**BRIEF:** Every line that contains "repositorio" must be located and copied from the data.

**RECORDS FOR THIS TASK:**
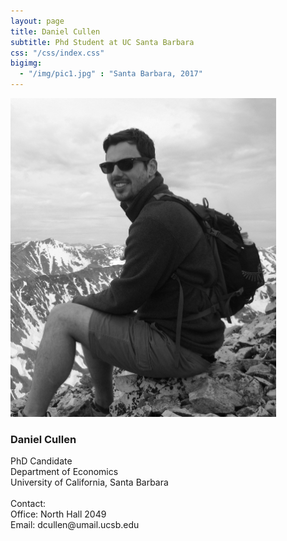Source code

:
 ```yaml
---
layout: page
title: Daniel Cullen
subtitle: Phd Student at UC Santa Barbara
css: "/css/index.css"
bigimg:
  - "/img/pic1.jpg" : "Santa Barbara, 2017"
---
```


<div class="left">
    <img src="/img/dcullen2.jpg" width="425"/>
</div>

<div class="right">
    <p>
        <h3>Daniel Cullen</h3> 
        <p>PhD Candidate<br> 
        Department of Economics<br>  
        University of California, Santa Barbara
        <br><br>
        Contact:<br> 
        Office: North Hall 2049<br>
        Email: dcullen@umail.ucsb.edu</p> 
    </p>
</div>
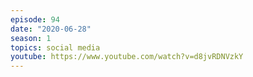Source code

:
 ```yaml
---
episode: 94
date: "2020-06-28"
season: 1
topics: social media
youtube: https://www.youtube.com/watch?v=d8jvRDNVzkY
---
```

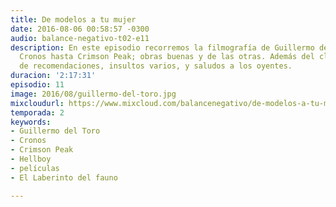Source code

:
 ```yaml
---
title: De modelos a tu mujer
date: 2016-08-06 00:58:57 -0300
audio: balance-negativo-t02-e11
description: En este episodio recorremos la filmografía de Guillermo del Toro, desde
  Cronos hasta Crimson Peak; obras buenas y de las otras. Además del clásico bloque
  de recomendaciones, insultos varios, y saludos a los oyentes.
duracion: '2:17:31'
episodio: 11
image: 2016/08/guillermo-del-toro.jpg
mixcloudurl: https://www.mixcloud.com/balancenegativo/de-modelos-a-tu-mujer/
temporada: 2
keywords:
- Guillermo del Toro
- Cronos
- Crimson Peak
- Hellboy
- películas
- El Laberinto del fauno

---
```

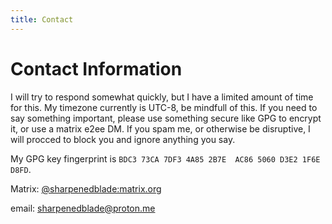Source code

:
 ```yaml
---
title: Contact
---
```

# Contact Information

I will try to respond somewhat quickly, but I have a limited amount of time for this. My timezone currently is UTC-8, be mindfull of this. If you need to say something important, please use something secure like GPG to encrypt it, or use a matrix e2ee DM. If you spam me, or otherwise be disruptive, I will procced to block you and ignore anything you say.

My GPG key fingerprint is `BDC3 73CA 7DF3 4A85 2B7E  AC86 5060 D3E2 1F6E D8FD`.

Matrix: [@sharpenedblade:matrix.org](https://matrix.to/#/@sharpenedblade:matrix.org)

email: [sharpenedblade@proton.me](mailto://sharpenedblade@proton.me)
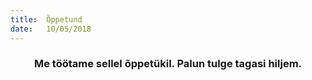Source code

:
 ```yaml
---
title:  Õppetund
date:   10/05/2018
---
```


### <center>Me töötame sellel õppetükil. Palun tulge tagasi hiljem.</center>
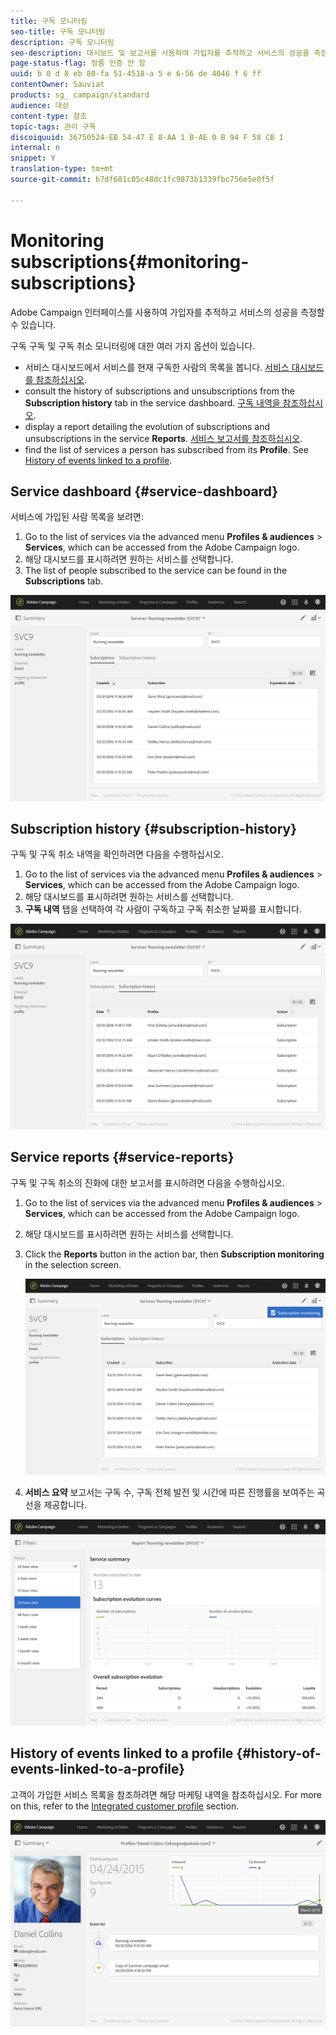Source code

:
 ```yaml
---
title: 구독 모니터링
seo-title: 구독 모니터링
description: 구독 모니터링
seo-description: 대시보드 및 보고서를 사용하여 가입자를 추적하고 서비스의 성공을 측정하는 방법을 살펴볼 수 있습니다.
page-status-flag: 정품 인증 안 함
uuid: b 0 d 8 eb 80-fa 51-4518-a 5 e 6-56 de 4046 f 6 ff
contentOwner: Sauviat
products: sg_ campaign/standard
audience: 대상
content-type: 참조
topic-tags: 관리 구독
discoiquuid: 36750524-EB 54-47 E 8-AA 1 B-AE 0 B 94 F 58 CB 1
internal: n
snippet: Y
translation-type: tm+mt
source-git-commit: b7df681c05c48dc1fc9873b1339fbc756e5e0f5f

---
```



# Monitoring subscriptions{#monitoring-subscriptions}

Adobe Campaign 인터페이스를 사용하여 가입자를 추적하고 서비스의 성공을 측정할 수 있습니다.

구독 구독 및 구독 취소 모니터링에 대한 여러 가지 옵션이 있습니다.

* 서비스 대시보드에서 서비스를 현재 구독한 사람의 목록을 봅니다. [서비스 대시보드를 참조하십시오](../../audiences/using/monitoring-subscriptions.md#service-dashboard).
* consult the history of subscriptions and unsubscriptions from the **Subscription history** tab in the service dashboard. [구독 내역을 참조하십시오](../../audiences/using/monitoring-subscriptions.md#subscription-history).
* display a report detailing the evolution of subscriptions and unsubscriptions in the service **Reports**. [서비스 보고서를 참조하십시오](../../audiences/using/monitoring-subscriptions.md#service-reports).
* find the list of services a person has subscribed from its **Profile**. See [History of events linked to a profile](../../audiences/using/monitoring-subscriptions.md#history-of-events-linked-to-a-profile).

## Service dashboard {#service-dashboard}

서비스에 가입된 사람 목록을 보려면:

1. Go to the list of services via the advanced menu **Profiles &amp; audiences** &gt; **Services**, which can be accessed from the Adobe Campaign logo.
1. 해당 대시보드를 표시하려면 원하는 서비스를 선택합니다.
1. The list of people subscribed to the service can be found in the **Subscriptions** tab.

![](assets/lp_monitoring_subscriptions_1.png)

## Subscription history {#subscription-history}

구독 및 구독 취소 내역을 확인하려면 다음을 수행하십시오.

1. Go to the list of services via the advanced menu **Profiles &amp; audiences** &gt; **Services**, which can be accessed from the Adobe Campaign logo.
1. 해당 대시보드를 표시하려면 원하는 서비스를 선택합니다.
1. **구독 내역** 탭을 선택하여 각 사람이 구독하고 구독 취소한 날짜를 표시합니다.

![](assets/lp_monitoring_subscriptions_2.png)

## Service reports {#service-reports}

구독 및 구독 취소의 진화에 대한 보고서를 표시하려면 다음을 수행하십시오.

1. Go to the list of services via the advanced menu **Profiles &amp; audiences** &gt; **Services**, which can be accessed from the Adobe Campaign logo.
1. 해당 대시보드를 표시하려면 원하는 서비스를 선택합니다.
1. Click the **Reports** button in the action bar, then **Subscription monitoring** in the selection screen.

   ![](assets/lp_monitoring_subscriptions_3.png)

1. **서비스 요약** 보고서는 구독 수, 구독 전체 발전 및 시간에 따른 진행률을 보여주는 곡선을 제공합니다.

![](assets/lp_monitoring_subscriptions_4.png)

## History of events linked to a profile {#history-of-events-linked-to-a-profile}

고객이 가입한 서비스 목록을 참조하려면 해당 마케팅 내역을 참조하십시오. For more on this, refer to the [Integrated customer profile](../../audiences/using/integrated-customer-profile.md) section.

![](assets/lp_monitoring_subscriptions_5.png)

* * *

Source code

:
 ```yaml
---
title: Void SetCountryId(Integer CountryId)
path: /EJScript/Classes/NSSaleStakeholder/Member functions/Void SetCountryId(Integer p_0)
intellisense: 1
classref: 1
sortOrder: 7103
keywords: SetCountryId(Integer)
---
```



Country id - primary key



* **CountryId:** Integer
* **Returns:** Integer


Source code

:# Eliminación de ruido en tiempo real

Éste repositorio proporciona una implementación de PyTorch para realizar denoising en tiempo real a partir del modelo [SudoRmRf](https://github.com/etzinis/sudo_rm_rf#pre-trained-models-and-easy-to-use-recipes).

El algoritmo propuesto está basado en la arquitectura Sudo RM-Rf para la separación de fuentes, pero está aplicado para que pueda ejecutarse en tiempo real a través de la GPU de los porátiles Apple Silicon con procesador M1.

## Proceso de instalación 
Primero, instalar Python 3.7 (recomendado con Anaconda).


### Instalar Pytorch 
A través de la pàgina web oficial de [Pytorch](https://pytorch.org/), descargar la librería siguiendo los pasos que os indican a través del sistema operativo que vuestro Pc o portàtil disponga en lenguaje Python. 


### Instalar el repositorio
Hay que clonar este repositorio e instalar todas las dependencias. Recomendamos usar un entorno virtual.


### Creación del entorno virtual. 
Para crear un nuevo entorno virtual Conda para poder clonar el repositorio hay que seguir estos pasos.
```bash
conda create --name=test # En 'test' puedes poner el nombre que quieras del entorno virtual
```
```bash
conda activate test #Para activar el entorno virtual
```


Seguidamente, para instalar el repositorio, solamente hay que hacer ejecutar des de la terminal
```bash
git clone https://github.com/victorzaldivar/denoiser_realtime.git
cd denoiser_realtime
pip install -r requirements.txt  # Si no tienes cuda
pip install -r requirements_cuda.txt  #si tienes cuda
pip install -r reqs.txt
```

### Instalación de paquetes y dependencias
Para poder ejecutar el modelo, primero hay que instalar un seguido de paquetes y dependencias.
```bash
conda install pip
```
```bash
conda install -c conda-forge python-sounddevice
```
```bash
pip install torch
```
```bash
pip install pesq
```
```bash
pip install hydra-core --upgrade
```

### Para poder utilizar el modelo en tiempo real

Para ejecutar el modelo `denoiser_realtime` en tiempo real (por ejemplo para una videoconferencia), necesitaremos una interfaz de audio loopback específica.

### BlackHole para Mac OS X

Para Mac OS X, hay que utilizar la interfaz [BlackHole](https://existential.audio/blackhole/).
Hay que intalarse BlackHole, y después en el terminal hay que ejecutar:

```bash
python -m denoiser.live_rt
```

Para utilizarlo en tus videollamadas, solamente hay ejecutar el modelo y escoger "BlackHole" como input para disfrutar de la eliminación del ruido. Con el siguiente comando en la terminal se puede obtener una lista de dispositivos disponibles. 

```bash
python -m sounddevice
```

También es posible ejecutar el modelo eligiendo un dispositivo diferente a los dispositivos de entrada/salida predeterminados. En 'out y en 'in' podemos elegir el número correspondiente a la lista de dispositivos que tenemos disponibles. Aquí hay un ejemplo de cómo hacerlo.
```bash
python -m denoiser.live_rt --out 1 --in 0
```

...

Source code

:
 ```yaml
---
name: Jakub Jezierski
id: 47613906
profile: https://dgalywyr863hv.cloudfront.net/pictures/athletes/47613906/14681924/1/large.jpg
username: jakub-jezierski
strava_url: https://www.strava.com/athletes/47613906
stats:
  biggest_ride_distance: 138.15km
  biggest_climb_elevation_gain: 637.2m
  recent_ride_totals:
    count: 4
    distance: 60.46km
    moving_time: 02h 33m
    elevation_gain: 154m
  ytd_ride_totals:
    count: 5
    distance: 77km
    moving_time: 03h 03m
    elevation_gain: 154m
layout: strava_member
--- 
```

**RESPONSE TO THE EXERCISE:**
Éste repositorio proporciona una implementación de PyTorch para realizar denoising en tiempo real a partir del modelo [SudoRmRf](https://github.com/etzinis/sudo_rm_rf#pre-trained-models-and-easy-to-use-recipes).
### Instalar el repositorio
Hay que clonar este repositorio e instalar todas las dependencias. Recomendamos usar un entorno virtual.
Para crear un nuevo entorno virtual Conda para poder clonar el repositorio hay que seguir estos pasos.
Seguidamente, para instalar el repositorio, solamente hay que hacer ejecutar des de la terminal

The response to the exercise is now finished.